Passado o tempo estimado, Flaminio voltou a sua Roma. Diferente de tudo o que já tinha visto, procurou aquedutos de pedra, fortes milicianos Romanos, faustosos palácios; entretanto, Flaminio viu casas feitas de um material diferente, objetos metálicos que circulavam, e imensos templos. Perambulando pela rua, ele queria logo ouvir o verso de seu filho, que proferido pelas bocas mais jovens, devia ser as alegrias das boas mães. Entretanto, guiado por um anjo, foi posto à frente de um suntuoso edifício. Perguntando se era ali que ouviria as imortais palavras que fariam sua lembrança ser eterna, entrou com ênfase e energia. No momento que adentrava, Flaminio viu uma multidão de pessoas, todas voltadas para frente. Então, um homem, com uma roupa diferente, ostentou um cálice e um pedaço de algo que parecia pão, à toda aquela assembleia, dizendo: “Eis o Cordeiro de Deus, que tira o pecado do mundo”, e todos responderam: “Senhor, eu não sou digno de que entreis em minha morada, mas dizei uma palavra e serei salvo.”

Então, o anjo lhe disse que já era hora de voltar. Queixando-se, Flaminio comentou que ainda não ouvira o tal verso. Porém, o anjo, olhando-o com santa ternura, lhe replicou:

– “Flaminio, acaso não percebestes que estas são as palavras de teu filho Cornélio?”

– “Meu filho que fez-se soldado?”

– “Este mesmo. Não foram as palavras soberbas de Tito, o poeta, que a ti trariam eterna memória, caro Flaminio; mas sim as palavras sinceras e cheias de fé de teu filho centurião, que ditas diante do homem Deus com humildade e respeito, serão lembradas até o fim do mundo…”

Acho que isto responde a tua cara indagação, amigo leitor. O único modo de marcarmos a História é seguirmos a estória: Não serão palavras e gestos de vaidade, mas unicamente uma vida resoluta de fé, esperança e caridade.

Como faço para marcar a História? – I

Caro leitor, devo dizer que vossa pergunta me intriga. Como fazer para desvendar semelhante questão? Pensei muito sobre o assunto, e, passeando pelos memorandos de meu compartimento intelectivo, achei uma história que lhe dá uma inusitada solução.

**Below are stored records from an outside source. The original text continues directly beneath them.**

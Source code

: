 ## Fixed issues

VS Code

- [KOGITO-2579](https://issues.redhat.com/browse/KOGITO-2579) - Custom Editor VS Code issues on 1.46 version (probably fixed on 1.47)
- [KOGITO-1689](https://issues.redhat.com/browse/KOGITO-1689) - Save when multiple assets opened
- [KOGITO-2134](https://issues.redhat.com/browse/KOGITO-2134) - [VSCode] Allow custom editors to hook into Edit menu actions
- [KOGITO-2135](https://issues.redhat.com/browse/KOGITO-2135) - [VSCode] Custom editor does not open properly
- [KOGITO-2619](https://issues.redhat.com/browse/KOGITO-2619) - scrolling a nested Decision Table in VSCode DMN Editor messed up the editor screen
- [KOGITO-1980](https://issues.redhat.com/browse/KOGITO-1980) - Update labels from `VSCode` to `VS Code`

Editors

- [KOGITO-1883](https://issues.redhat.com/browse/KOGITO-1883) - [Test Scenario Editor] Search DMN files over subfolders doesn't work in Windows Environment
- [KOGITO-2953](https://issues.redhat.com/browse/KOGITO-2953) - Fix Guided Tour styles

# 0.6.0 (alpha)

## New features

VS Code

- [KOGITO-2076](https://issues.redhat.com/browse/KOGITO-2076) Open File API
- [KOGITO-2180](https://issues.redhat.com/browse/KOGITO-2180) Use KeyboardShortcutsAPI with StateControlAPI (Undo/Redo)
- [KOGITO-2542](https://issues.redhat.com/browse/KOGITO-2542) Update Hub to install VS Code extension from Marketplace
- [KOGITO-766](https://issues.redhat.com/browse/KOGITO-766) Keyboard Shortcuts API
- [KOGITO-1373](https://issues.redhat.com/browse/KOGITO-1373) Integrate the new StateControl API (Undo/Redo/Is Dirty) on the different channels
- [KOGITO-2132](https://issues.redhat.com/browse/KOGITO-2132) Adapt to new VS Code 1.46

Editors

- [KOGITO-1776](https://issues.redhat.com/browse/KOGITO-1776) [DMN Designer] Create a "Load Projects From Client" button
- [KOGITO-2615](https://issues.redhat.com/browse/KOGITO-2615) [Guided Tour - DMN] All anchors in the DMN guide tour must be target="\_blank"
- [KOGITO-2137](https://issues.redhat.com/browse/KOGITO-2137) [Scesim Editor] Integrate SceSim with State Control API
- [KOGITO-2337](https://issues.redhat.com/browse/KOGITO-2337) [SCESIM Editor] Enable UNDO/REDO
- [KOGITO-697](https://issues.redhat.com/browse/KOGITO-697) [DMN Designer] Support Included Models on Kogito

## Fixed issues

Há muito tempo, na época em que homens viviam de camelos e iluminavam as noites com velas, estava um velho homem a mendigar pequenas porções alimentícias, ao lado de um grande mercado árabe. Ele era romano de nascimento, porém havia se mudado com sua família para as terras quentes da África, onde estabelecera sólida casa ao leste da terras que hoje seria o leste de Marrocos. Nos primeiros anos de vida naquele deserto continente, tudo corria bem para o abastado Flaminio, como era o nome de nosso ancião personagem. Ele tinha toda sua atenção voltada ao primeiro filho, Tito, que era um verdadeiro poeta. Pessoas de toda parte vinham vê-lo declamar suas poesias, e cumprimentavam Flaminio pelo ótimo filho que tinha; era o jovem escritor que começava sua fama nas terras do pai. Entretanto, Tito, inchado de glória, decidiu partir com seus amigos para as longínquas regiões da Grécia. Deixando seu pai no abandono, partiu para nunca mais voltar. Contavam-se das proezas linguísticas de Tito na ilha dos filósofos, no entanto Flaminio nunca mais recebeu uma carta sua. Para sua maior tristeza, sua esposa morreu de rara doença um ano após a partida de seu primogênito. Flaminio tinha um segundo filho, mas, àquelas alturas, já tinha se alistado como soldado romano, e partira de casa ainda jovem. Assim, nosso velho personagem ficou pobre e solitário. Estabeleceu um ponto de descanso, e passava dias inteiros pedindo aos transeuntes do mercado árabe um resto de comida.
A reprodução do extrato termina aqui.